A mathematical problem is computable if there is an algorithm that decides/solves this problem, right?

Can you give an example of such a problem?

Answer 1

These are all computable problems:

• Computing the greatest common divisor of a pair of integers.
• Computing the least common multiple of a pair of integers.
• Finding the shortest path between a pair of nodes in a finite graph.
• Determining whether a propositional formula is a tautology.
• Determining whether a propositional formula is satisfiable.

An example of an uncomputable problem is: determining whether a computer program loops forever on some input. You can replace "computer program" by "Turing machine" and the statement is equivalent.

Answer 2

A problem is computable if there is a decision procedure. This means that given any statement allowed in the system, you can decide it's true or false in finite time. (For a more formal definition see https://en.wikipedia.org/wiki/Formal_system)

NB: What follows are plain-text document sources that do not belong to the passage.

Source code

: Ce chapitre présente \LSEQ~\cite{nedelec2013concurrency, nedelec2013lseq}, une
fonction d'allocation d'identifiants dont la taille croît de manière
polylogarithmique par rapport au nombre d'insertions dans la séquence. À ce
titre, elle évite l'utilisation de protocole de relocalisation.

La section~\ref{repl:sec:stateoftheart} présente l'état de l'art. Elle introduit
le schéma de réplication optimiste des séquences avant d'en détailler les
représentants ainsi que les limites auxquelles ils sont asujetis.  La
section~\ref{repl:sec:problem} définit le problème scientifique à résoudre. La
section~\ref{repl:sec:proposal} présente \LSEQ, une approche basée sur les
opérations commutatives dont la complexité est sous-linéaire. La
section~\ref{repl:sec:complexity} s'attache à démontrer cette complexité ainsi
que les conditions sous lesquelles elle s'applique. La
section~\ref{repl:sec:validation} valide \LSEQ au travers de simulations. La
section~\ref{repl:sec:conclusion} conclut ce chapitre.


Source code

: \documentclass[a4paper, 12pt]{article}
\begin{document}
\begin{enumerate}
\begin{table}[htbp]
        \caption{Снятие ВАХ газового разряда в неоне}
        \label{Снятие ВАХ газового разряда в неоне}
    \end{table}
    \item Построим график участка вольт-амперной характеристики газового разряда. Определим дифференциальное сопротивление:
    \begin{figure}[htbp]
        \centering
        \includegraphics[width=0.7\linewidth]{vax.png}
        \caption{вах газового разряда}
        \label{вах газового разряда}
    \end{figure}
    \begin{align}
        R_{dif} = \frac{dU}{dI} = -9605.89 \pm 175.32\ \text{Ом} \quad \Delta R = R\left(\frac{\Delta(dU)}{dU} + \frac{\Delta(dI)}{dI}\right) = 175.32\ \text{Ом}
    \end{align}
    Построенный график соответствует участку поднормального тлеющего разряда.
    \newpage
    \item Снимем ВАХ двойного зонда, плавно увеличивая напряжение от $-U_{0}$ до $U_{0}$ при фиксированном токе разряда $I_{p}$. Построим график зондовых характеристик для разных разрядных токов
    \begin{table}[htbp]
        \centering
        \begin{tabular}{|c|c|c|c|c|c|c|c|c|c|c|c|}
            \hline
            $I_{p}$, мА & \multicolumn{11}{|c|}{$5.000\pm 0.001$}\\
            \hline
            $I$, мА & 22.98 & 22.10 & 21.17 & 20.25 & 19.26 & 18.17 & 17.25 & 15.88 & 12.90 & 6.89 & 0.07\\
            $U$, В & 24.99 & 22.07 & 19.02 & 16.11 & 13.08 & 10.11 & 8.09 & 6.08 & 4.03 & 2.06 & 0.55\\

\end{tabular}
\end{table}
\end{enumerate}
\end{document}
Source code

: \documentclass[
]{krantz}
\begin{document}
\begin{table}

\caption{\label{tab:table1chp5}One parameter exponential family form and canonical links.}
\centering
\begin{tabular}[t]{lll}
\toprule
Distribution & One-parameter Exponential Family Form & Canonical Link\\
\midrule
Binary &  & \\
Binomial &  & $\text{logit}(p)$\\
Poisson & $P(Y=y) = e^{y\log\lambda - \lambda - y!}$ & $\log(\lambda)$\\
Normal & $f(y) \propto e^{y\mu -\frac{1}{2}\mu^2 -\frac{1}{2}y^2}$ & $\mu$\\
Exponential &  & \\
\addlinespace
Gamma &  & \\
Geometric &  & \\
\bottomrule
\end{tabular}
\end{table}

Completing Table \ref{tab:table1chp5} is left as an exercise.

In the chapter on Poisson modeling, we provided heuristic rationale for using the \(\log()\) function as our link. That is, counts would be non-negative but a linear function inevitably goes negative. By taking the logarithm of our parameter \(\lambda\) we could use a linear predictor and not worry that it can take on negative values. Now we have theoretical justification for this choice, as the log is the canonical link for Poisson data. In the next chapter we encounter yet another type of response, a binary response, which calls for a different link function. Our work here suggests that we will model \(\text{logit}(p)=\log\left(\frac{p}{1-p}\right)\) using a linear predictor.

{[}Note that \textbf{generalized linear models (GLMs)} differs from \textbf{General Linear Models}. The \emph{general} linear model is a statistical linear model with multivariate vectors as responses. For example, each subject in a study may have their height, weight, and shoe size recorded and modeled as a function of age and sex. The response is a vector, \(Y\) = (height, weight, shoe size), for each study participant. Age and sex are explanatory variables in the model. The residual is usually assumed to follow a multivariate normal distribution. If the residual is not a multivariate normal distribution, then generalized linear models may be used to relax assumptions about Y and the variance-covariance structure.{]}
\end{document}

Examples would be, deciding if a number is prime, or if a propositional statement is true or false.

A problem is undecidable if no such decision procedure can exist. Examples would be deciding if a first order logic statement is true or false, or as mentioned by BrianO, deciding if a computer program would terminate (Turing's stopping problem). Note that this does not mean that we can't decide the truth hood or falsehood of certain problem instances, it just means that no general strategy can exist to make decisions for arbitrary problem instances. For both of the above mentioned problems, if a statement is true, we can find out it's true in finite time. However, for any decision algorithm there are false statements that can make it run forever.